‘Goedemorgen allemaal! En welcome to the house of pain. We gaan beginnen!’ De instructeur buigt zich voorover en pakt zijn fietsstuur vast. Zijn kale gebruinde hoofd glimt onder de gekleurde lamp. Ik zet mijn benen in beweging. De muziek is snel, ik kan het tempo amper bijhouden. ‘Vandaag gaan we werken, hard werken’, gaat de instructeur verder via zijn headset. ‘We doen een intervaltraining en dat betekent: calorieën verbranden!’
Het eerste nummer is voorbij. ‘OK mensen, draai maar aan! We gaan verder met een lange klim.’ Ik draai aan de knop. De weerstand op het voorwiel van mijn fiets wordt groter en mijn beentempo gaat omlaag. De instructeur vraagt ons elke minuut de knop aan te draaien. En dan om een sprintje te trekken. ‘Ga door, ga door, ga door’, schreeuwt hij. ‘Denk maar aan seks. Dat is ook gewoon doorgaan!’ En ik ga inderdaad door. Vooral om de gedachte aan deze kale man en seks zo snel mogelijk weer kwijt te raken. Hij stapt van zijn fiets af en gaat verder met schreeuwen: ‘Harder, sneller, zwaarder!’ Ik verklaar hem, en zeker mezelf, nu definitief voor gek. Maar ik ga door: harder, sneller, zwaarder.
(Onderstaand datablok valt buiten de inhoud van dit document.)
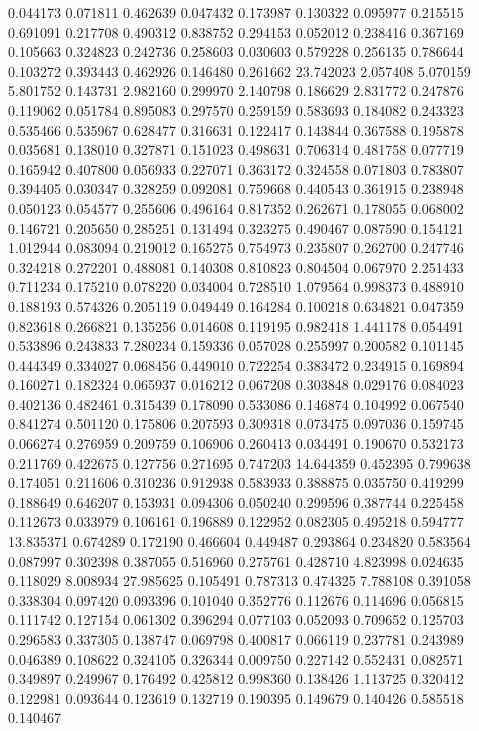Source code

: 0.044173
0.071811
0.462639
0.047432
0.173987
0.130322
0.095977
0.215515
0.691091
0.217708
0.490312
0.838752
0.294153
0.052012
0.238416
0.367169
0.105663
0.324823
0.242736
0.258603
0.030603
0.579228
0.256135
0.786644
0.103272
0.393443
0.462926
0.146480
0.261662
23.742023
2.057408
5.070159
5.801752
0.143731
2.982160
0.299970
2.140798
0.186629
2.831772
0.247876
0.119062
0.051784
0.895083
0.297570
0.259159
0.583693
0.184082
0.243323
0.535466
0.535967
0.628477
0.316631
0.122417
0.143844
0.367588
0.195878
0.035681
0.138010
0.327871
0.151023
0.498631
0.706314
0.481758
0.077719
0.165942
0.407800
0.056933
0.227071
0.363172
0.324558
0.071803
0.783807
0.394405
0.030347
0.328259
0.092081
0.759668
0.440543
0.361915
0.238948
0.050123
0.054577
0.255606
0.496164
0.817352
0.262671
0.178055
0.068002
0.146721
0.205650
0.285251
0.131494
0.323275
0.490467
0.087590
0.154121
1.012944
0.083094
0.219012
0.165275
0.754973
0.235807
0.262700
0.247746
0.324218
0.272201
0.488081
0.140308
0.810823
0.804504
0.067970
2.251433
0.711234
0.175210
0.078220
0.034004
0.728510
1.079564
0.998373
0.488910
0.188193
0.574326
0.205119
0.049449
0.164284
0.100218
0.634821
0.047359
0.823618
0.266821
0.135256
0.014608
0.119195
0.982418
1.441178
0.054491
0.533896
0.243833
7.280234
0.159336
0.057028
0.255997
0.200582
0.101145
0.444349
0.334027
0.068456
0.449010
0.722254
0.383472
0.234915
0.169894
0.160271
0.182324
0.065937
0.016212
0.067208
0.303848
0.029176
0.084023
0.402136
0.482461
0.315439
0.178090
0.533086
0.146874
0.104992
0.067540
0.841274
0.501120
0.175806
0.207593
0.309318
0.073475
0.097036
0.159745
0.066274
0.276959
0.209759
0.106906
0.260413
0.034491
0.190670
0.532173
0.211769
0.422675
0.127756
0.271695
0.747203
14.644359
0.452395
0.799638
0.174051
0.211606
0.310236
0.912938
0.583933
0.388875
0.035750
0.419299
0.188649
0.646207
0.153931
0.094306
0.050240
0.299596
0.387744
0.225458
0.112673
0.033979
0.106161
0.196889
0.122952
0.082305
0.495218
0.594777
13.835371
0.674289
0.172190
0.466604
0.449487
0.293864
0.234820
0.583564
0.087997
0.302398
0.387055
0.516960
0.275761
0.428710
4.823998
0.024635
0.118029
8.008934
27.985625
0.105491
0.787313
0.474325
7.788108
0.391058
0.338304
0.097420
0.093396
0.101040
0.352776
0.112676
0.114696
0.056815
0.111742
0.127154
0.061302
0.396294
0.077103
0.052093
0.709652
0.125703
0.296583
0.337305
0.138747
0.069798
0.400817
0.066119
0.237781
0.243989
0.046389
0.108622
0.324105
0.326344
0.009750
0.227142
0.552431
0.082571
0.349897
0.249967
0.176492
0.425812
0.998360
0.138426
1.113725
0.320412
0.122981
0.093644
0.123619
0.132719
0.190395
0.149679
0.140426
0.585518
0.140467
De les is een grote afwisseling tussen klimmen, dalen, sprinten en korte adempauzes. Het zweet gutst van mijn voorhoofd en valt op de vloer onder mijn fiets. Gék ben ik, en zo zie ik eruit. Mijn haren plakken aan mijn voorhoofd. Mijn kleding is doorweekt. ‘Het laatste nummer!’, roept de instructeur. Eindelijk! Ik geef alles, pers mijn laatste beetje energie eruit. Doorgaan zal ik. Tot de muziek stopt en ik bijna van mijn fiets val. Mijn benen zijn leeg, mijn lichaam zwaar. Mijn hart klopt mijn borstkas uit.
Ik blijf voorover zitten en hap naar adem. Ik probeer een slok water te nemen, maar die loopt half langs mijn mond.
Dan wordt langzaam maar zeker mijn ademhaling weer normaal. Het gevoel in mijn benen is terug. Een stoot adrenaline explodeert in mijn hoofd. ‘Bedankt allemaal en fijne avond!’, sluit de instructeur af. En ik denk: morgen weer!